NATO chief calls Putin's nuclear threat a 'dangerous' escalation

STORY: STOLTENBERG: "This is dangerous and reckless nuclear rhetoric..."

The chief of NATO on Wednesday said Russian President Vladimir Putin's thinly veiled threat to use nuclear weapons was "dangerous and reckless."

STOLTENBERG: "He [Putin] knows very well that a nuclear war should never fought and cannot be won and will have unprecedented consequences for Russia."

In an exclusive interview, NATO Secretary-General Jens Stoltenberg told Reuters Editor in Chief Alessandra Galloni that Putin will not win the war in Ukraine despite his order to call up hundreds of thousands of extra troops, in Russia's first mobilization since World War Two.

STOLTENBERG: "The speech and partial mobilization of the armed forces of Russia just demonstrate that he miscalculated, he made a big strategic mistake, and that's the reason they now have to do this."

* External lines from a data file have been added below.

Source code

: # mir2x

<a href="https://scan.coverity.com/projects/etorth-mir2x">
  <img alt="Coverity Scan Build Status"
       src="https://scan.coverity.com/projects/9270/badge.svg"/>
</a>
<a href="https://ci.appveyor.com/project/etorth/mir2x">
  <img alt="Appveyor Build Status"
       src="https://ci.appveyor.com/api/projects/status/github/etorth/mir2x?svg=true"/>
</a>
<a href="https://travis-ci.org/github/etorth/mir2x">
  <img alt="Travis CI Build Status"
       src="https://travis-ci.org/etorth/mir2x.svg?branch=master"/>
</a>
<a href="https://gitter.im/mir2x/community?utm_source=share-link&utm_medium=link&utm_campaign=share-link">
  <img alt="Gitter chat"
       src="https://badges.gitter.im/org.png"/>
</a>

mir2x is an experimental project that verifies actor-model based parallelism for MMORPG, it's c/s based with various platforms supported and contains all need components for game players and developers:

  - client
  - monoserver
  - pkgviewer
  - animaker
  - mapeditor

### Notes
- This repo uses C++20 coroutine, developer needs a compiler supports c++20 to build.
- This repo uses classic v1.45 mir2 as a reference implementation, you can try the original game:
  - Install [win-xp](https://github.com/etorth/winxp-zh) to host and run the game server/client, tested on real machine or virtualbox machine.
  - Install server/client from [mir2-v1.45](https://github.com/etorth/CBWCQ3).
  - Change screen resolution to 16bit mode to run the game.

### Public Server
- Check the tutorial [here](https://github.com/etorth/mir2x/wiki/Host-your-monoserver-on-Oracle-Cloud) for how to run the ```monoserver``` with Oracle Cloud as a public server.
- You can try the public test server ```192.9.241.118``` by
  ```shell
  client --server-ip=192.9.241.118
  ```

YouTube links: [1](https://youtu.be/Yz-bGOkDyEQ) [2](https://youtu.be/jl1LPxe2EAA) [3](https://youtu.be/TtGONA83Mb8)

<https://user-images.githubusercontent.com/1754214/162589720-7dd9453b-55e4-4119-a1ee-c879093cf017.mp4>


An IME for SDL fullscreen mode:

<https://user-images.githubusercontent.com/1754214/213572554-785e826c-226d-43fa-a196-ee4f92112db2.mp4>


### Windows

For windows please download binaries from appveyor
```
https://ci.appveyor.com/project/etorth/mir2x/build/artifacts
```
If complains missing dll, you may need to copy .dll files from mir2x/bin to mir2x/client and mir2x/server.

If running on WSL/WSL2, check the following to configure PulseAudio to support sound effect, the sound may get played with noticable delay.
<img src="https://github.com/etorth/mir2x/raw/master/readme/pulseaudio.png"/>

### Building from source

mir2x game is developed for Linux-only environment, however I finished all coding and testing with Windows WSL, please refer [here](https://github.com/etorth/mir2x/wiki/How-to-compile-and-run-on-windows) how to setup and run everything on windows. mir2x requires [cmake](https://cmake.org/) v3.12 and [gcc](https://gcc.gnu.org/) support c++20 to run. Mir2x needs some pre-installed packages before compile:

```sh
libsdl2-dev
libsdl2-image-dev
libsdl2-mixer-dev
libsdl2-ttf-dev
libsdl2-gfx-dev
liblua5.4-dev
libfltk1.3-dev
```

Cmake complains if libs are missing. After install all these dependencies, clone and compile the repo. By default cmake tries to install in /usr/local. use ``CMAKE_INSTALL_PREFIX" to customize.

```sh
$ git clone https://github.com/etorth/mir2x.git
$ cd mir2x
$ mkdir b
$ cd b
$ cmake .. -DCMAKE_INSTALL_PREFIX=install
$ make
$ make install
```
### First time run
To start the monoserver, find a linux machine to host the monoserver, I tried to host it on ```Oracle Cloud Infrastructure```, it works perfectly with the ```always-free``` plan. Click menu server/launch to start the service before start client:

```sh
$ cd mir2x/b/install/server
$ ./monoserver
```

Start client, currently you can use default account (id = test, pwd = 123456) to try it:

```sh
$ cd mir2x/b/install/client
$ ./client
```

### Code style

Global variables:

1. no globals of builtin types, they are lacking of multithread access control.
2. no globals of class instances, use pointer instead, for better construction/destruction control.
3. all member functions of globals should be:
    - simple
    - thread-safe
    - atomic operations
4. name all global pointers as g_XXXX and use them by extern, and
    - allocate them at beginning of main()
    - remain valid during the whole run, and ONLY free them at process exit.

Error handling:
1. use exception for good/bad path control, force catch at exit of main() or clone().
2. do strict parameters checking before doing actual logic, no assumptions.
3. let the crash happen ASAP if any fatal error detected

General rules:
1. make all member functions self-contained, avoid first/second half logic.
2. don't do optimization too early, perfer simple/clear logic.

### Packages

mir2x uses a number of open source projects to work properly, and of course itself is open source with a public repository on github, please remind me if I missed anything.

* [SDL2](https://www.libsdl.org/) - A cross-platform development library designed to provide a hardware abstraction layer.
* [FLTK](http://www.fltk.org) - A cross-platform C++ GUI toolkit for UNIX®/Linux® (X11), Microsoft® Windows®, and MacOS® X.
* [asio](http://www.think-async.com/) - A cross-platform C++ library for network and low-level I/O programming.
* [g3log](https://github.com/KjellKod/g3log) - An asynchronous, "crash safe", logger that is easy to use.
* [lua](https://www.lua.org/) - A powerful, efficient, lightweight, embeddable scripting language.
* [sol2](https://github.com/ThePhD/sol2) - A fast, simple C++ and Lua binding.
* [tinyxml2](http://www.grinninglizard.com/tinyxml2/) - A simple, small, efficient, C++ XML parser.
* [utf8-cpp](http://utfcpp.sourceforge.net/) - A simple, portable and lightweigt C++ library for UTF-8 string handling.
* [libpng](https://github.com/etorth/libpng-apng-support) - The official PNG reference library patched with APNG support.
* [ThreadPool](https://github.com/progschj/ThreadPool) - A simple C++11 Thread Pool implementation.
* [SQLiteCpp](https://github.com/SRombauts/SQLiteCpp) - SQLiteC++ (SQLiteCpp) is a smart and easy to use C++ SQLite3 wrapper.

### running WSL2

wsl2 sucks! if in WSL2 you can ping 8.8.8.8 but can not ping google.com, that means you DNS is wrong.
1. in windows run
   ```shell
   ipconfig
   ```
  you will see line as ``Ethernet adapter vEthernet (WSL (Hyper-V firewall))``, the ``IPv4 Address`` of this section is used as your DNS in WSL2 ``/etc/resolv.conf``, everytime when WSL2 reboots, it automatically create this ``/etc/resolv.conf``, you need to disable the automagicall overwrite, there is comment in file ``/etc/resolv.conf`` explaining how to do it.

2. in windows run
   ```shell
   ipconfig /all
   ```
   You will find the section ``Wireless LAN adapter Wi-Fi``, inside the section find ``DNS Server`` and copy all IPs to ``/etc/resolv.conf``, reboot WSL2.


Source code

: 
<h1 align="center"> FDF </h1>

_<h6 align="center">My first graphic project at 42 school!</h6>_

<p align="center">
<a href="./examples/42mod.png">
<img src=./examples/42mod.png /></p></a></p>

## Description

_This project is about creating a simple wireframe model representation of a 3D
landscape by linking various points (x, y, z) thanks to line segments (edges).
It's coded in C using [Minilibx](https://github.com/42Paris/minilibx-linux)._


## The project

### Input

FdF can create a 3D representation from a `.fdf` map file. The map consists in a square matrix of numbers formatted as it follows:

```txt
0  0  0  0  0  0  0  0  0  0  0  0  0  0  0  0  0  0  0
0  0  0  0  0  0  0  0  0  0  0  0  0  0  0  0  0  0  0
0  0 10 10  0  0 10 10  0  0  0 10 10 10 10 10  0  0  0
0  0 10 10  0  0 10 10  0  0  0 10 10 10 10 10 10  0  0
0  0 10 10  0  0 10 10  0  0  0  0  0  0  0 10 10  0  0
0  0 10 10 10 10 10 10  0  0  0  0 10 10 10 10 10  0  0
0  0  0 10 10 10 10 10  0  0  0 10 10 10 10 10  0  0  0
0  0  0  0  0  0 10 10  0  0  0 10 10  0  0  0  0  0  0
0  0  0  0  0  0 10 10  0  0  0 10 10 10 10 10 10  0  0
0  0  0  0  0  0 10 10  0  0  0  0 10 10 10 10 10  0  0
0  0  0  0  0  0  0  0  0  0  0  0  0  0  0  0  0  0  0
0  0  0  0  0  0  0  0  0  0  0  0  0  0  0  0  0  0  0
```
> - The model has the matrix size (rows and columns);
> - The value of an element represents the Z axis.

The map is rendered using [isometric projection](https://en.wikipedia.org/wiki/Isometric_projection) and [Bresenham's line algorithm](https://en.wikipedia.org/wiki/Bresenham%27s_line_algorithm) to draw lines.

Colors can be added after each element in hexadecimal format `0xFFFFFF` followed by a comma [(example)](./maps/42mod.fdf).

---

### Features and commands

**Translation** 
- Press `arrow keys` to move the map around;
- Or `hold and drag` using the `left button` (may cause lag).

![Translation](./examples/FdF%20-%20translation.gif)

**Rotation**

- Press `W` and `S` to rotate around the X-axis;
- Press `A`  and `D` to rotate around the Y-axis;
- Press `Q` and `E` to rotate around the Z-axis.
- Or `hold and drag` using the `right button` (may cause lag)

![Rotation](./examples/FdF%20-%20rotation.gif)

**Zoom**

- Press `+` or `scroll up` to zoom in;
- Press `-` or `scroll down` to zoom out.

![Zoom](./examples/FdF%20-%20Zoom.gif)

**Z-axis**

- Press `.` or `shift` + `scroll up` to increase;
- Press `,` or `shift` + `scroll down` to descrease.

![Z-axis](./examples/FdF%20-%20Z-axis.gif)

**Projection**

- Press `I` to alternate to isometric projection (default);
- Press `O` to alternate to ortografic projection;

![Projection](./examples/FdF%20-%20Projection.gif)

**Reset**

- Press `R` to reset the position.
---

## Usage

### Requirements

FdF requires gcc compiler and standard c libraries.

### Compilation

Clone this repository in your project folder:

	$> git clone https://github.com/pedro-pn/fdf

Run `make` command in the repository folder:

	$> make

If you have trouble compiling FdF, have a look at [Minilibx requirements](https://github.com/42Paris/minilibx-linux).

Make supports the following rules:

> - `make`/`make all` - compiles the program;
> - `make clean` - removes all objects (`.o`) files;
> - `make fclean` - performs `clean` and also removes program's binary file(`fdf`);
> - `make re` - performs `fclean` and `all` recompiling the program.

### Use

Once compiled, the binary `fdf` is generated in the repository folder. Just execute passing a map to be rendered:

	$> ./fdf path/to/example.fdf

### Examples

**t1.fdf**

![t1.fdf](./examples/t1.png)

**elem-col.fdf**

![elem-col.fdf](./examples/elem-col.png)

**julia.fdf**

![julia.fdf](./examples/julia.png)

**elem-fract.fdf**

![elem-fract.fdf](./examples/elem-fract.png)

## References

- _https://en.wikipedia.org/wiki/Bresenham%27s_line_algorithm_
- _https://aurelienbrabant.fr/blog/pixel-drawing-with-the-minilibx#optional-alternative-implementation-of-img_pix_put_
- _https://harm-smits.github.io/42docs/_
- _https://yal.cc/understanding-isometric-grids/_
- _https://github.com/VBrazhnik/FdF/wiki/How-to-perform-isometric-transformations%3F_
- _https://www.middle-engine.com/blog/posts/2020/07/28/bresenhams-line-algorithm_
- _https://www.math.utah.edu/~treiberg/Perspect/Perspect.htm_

Putin earlier on Wednesday called up 300,000 reservists to fight in Ukraine and backed a plan to annex parts of that country.

He also hinted a readiness to use nuclear weapons, saying "If the territorial integrity of our country is threatened, we will use all available means to protect our people - this is not a bluff."

The announcement followed mounting casualties and battlefield setbacks for Russian forces, who beat a humiliating retreat from parts of northeast Ukraine after Kyiv launched a counter-offensive this month.

GALLONI: "What does Ukraine need now, and what does the West need to give?

STOLTENBERG: "We have stepped up both when it comes to magnitude but also the quality of the weapons we are providing..."

But Stoltenberg was not optimistic the war in Ukraine would end any time soon.

STOLTENBERG: "It's hard to see a solution in the short term as long as Russia doesn't accept that

Ukraine is a sovereign independent nation. So I'm afraid that the only way to end this is to prove that President Putin will not win on the battlefield. When he realizes that, he has to sit down and negotiate a reasonable agreement with Ukraine."